**ABOUT THIS TASK:** Below are the records; reproduce all of them exactly but without any images.

**Stored records:**
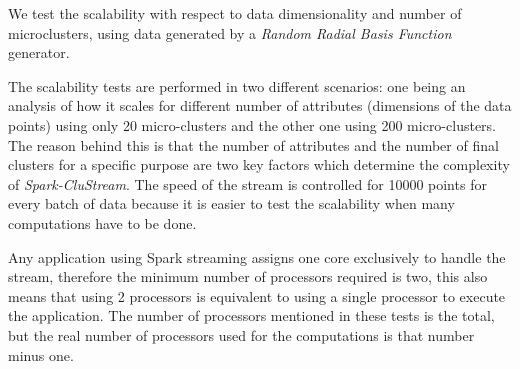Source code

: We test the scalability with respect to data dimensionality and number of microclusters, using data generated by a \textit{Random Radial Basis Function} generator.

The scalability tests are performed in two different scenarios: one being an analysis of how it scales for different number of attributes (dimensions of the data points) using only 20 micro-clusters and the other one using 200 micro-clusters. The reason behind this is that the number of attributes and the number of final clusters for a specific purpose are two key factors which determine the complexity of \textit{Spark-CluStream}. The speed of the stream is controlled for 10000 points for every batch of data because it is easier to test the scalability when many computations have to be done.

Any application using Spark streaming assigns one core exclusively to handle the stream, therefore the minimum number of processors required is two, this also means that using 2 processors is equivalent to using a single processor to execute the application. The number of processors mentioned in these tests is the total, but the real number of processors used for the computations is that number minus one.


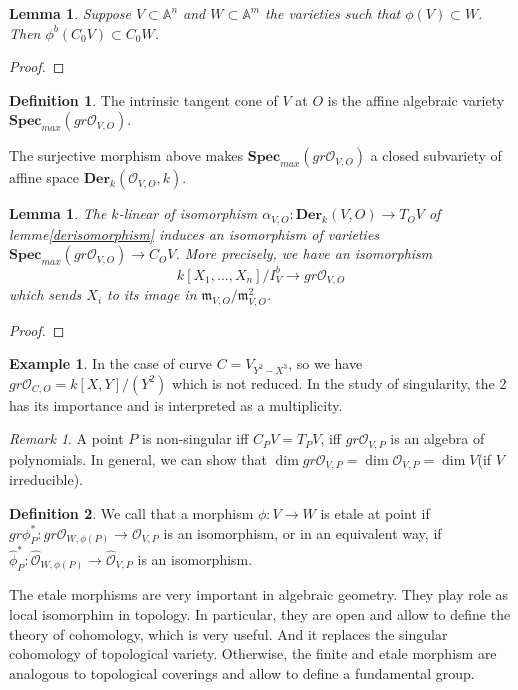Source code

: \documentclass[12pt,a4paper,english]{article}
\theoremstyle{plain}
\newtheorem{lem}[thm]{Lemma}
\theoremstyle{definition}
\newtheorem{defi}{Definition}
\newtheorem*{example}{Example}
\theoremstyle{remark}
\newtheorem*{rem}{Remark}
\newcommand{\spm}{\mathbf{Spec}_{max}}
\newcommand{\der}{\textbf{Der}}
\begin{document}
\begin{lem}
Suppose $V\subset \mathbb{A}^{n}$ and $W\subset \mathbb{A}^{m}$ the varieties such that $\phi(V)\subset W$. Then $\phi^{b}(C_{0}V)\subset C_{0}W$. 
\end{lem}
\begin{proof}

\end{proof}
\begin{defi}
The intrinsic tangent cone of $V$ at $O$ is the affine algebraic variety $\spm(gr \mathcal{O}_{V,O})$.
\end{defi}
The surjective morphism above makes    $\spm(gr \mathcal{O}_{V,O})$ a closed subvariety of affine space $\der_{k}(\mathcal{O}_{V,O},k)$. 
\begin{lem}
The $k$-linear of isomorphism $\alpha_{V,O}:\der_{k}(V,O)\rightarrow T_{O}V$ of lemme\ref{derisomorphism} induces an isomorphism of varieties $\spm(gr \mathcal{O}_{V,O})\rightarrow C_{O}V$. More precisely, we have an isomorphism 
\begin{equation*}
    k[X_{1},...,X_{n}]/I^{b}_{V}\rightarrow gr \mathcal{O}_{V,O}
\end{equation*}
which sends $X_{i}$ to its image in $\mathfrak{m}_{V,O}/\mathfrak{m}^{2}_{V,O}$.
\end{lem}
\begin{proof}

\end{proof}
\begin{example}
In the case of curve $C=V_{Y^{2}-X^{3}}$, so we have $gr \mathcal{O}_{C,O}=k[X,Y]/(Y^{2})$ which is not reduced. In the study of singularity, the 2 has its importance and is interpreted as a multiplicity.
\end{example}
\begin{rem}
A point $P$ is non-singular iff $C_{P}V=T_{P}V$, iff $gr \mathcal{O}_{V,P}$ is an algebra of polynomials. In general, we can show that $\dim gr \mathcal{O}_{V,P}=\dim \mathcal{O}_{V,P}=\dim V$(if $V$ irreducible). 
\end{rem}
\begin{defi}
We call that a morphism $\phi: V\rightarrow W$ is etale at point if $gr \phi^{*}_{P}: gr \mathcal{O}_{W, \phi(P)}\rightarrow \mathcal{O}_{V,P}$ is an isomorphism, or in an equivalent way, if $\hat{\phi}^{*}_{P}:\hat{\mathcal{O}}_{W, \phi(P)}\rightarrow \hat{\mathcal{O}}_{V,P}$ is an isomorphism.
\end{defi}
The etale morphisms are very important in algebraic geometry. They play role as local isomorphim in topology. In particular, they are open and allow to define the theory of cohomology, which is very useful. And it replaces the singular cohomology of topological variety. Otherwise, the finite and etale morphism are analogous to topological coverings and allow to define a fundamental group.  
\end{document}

**ANSWER BOX:**
Source code

: We test the scalability with respect to data dimensionality and number of microclusters, using data generated by a \textit{Random Radial Basis Function} generator.

The scalability tests are performed in two different scenarios: one being an analysis of how it scales for different number of attributes (dimensions of the data points) using only 20 micro-clusters and the other one using 200 micro-clusters. The reason behind this is that the number of attributes and the number of final clusters for a specific purpose are two key factors which determine the complexity of \textit{Spark-CluStream}. The speed of the stream is controlled for 10000 points for every batch of data because it is easier to test the scalability when many computations have to be done.

Any application using Spark streaming assigns one core exclusively to handle the stream, therefore the minimum number of processors required is two, this also means that using 2 processors is equivalent to using a single processor to execute the application. The number of processors mentioned in these tests is the total, but the real number of processors used for the computations is that number minus one.


Source code

: \documentclass[12pt,a4paper,english]{article}
\theoremstyle{plain}
\newtheorem{lem}[thm]{Lemma}
\theoremstyle{definition}
\newtheorem{defi}{Definition}
\newtheorem*{example}{Example}
\theoremstyle{remark}
\newtheorem*{rem}{Remark}
\newcommand{\spm}{\mathbf{Spec}_{max}}
\newcommand{\der}{\textbf{Der}}
\begin{document}
\begin{lem}
Suppose $V\subset \mathbb{A}^{n}$ and $W\subset \mathbb{A}^{m}$ the varieties such that $\phi(V)\subset W$. Then $\phi^{b}(C_{0}V)\subset C_{0}W$. 
\end{lem}
\begin{proof}

\end{proof}
\begin{defi}
The intrinsic tangent cone of $V$ at $O$ is the affine algebraic variety $\spm(gr \mathcal{O}_{V,O})$.
\end{defi}
The surjective morphism above makes    $\spm(gr \mathcal{O}_{V,O})$ a closed subvariety of affine space $\der_{k}(\mathcal{O}_{V,O},k)$. 
\begin{lem}
The $k$-linear of isomorphism $\alpha_{V,O}:\der_{k}(V,O)\rightarrow T_{O}V$ of lemme\ref{derisomorphism} induces an isomorphism of varieties $\spm(gr \mathcal{O}_{V,O})\rightarrow C_{O}V$. More precisely, we have an isomorphism 
\begin{equation*}
    k[X_{1},...,X_{n}]/I^{b}_{V}\rightarrow gr \mathcal{O}_{V,O}
\end{equation*}
which sends $X_{i}$ to its image in $\mathfrak{m}_{V,O}/\mathfrak{m}^{2}_{V,O}$.
\end{lem}
\begin{proof}

\end{proof}
\begin{example}
In the case of curve $C=V_{Y^{2}-X^{3}}$, so we have $gr \mathcal{O}_{C,O}=k[X,Y]/(Y^{2})$ which is not reduced. In the study of singularity, the 2 has its importance and is interpreted as a multiplicity.
\end{example}
\begin{rem}
A point $P$ is non-singular iff $C_{P}V=T_{P}V$, iff $gr \mathcal{O}_{V,P}$ is an algebra of polynomials. In general, we can show that $\dim gr \mathcal{O}_{V,P}=\dim \mathcal{O}_{V,P}=\dim V$(if $V$ irreducible). 
\end{rem}
\begin{defi}
We call that a morphism $\phi: V\rightarrow W$ is etale at point if $gr \phi^{*}_{P}: gr \mathcal{O}_{W, \phi(P)}\rightarrow \mathcal{O}_{V,P}$ is an isomorphism, or in an equivalent way, if $\hat{\phi}^{*}_{P}:\hat{\mathcal{O}}_{W, \phi(P)}\rightarrow \hat{\mathcal{O}}_{V,P}$ is an isomorphism.
\end{defi}
The etale morphisms are very important in algebraic geometry. They play role as local isomorphim in topology. In particular, they are open and allow to define the theory of cohomology, which is very useful. And it replaces the singular cohomology of topological variety. Otherwise, the finite and etale morphism are analogous to topological coverings and allow to define a fundamental group.  
\end{document}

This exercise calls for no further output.